No quisiera dar la impresión de que los políticos son los únicos culpables. La Universidad española también tiene su parte de culpa, y no pequeña. La tiene porque muchas veces ha primado la mediocridad sobre la innovación, el mantenimiento del statu quo sobre los cambios que obligaban a reciclarse, a trabajar y a dejar de explicar lo que aprendimos cuando hacíamos la tesis: ¿para cuándo un sistema de incentivos que privilegie la investigación y la creatividad en lugar de las pequeñas mafias de bar de Facultad? La tiene porque los pocos que se atrevieron a romper el consenso corporativista fueron marginados o desterrados a las tinieblas exteriores: ¿cómo es posible que a los que salieron y aprendieron algo nuevo -esos becarios postdoctorales- se les deje bien claro que el que fue a Sevilla perdió su silla? La tiene porque el mundo cambia más deprisa de lo que lo había hecho nunca y la "especialización" -un verdadero tótem universitario- carece de sentido si no se combina con la divulgación científica y con la interdisciplinariedad.
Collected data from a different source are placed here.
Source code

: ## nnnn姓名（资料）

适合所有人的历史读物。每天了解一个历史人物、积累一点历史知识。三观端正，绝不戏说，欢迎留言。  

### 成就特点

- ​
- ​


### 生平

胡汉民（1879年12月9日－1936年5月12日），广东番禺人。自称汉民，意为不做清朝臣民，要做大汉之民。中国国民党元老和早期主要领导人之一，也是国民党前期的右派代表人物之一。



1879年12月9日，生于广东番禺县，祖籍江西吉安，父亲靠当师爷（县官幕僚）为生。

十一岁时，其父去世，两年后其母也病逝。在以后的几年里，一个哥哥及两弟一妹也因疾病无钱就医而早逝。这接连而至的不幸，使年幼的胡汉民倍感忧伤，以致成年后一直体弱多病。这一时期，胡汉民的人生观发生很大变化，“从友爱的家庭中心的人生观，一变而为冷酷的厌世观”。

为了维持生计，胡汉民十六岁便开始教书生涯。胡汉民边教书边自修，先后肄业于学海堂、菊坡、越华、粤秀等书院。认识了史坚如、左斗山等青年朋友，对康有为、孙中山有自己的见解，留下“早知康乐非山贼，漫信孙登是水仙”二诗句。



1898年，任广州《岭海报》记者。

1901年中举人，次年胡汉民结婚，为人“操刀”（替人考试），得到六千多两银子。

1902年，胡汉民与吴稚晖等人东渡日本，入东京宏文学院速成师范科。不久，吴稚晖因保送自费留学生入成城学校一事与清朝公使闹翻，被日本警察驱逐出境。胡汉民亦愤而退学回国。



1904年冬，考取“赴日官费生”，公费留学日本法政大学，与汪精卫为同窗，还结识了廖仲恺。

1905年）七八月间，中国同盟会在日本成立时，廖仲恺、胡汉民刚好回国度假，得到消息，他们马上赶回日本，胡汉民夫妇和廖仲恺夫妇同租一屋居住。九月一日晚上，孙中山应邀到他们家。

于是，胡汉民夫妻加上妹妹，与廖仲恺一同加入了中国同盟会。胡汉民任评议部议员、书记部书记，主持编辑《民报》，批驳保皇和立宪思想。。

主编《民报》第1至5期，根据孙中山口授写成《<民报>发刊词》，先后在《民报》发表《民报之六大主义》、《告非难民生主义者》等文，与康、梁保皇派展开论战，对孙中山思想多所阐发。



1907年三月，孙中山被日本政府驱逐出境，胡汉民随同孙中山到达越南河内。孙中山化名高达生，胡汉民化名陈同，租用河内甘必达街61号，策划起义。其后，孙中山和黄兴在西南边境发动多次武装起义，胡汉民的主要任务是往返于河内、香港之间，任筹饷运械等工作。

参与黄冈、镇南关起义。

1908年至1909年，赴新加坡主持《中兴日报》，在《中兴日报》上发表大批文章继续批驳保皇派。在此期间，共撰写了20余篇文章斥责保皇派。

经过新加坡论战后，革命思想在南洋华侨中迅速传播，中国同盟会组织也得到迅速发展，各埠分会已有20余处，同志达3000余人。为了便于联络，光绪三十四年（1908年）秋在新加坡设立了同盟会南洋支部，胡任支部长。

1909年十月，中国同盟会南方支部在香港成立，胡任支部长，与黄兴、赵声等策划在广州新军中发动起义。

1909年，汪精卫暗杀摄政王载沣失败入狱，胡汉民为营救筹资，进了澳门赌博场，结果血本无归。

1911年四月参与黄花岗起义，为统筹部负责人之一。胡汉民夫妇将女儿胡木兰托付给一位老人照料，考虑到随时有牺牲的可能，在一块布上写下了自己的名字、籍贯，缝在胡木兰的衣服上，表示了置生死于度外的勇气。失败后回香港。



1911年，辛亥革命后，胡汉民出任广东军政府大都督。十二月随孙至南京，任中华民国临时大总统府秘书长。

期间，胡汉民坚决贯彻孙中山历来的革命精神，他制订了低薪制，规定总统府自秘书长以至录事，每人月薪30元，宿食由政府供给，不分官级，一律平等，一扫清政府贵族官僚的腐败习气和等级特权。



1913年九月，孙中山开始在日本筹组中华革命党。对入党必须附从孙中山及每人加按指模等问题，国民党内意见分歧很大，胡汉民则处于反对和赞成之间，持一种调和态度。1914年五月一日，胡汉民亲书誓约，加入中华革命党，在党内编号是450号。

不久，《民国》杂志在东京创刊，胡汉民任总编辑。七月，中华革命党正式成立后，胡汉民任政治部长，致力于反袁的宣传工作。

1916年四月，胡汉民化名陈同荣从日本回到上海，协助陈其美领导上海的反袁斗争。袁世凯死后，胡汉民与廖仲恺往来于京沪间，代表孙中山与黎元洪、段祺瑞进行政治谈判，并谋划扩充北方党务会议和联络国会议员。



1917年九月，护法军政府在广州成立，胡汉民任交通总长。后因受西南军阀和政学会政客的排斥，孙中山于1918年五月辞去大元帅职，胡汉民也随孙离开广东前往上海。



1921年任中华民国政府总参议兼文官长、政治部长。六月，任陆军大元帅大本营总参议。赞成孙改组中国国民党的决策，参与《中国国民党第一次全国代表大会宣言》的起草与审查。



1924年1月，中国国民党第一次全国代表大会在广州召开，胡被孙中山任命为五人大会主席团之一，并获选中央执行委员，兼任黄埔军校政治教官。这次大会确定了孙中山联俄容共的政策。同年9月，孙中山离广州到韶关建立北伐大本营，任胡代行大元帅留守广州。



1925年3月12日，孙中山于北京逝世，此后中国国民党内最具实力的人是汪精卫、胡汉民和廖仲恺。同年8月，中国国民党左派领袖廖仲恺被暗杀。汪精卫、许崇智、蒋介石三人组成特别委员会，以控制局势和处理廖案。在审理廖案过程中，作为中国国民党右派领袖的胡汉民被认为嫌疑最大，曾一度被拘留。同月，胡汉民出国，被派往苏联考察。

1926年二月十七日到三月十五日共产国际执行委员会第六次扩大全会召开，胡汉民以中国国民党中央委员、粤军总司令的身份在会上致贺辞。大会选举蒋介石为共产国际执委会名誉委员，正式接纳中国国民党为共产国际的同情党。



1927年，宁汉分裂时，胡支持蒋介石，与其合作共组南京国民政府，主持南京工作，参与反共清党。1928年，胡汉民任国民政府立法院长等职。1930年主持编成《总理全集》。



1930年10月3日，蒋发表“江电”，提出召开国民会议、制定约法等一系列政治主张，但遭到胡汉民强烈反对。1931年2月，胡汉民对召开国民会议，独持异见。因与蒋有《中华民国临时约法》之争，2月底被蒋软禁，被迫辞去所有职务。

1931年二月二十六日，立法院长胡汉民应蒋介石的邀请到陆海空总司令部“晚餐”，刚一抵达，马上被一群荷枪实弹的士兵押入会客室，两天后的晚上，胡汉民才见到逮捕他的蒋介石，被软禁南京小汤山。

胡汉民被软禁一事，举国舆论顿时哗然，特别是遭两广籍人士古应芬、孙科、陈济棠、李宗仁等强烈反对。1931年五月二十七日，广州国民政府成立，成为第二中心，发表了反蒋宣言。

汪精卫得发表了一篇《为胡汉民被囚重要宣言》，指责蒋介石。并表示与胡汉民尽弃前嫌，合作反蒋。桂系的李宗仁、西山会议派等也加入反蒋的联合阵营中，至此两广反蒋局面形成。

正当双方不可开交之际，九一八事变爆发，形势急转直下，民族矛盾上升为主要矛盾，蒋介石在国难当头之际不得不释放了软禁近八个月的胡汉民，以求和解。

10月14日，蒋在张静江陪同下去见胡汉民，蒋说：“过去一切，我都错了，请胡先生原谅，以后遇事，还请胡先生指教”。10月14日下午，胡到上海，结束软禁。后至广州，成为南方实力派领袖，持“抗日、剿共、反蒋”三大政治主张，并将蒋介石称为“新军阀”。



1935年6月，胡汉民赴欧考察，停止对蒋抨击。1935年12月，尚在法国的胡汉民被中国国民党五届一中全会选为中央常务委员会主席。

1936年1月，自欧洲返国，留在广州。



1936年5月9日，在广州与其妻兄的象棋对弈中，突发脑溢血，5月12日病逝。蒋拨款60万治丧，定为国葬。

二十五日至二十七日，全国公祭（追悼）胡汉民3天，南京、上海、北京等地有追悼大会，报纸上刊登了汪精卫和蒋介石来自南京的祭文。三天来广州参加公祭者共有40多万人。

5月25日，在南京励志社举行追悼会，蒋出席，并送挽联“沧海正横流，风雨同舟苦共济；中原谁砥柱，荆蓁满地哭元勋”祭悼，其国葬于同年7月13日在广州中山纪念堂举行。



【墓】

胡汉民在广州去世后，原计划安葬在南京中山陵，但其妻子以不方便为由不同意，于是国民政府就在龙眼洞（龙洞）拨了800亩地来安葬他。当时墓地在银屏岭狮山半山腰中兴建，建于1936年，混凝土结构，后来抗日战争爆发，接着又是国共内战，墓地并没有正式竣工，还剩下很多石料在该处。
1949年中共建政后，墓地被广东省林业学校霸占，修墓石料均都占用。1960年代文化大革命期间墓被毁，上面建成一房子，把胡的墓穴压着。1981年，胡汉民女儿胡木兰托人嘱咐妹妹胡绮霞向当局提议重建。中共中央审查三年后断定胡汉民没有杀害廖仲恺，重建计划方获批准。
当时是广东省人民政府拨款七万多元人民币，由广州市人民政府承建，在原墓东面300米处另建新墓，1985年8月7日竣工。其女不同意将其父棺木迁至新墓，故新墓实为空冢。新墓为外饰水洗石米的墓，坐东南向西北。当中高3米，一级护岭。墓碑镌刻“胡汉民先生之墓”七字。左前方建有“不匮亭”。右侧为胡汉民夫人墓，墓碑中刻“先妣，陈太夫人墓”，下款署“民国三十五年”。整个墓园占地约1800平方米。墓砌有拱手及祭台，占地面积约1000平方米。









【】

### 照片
Sí, tiene razón el presidente: hace falta un cambio profundo.Y fíjense lo que les digo: el cambio de la Universidad española es más importante que el cambio del modelo económico, de nuestras relaciones con Europa o, si me apuran, del mismo marco constitucional. Porque, por increíble que les parezca, estas reformas presuponen la reforma universitaria. Una Universidad diferente se proyecta en miles de titulados distintos y éstos, a través de su actividad profesional, en millones de personas. Sin ella, todo lo demás será un ídolo con los pies de barro. Y si no, al tiempo.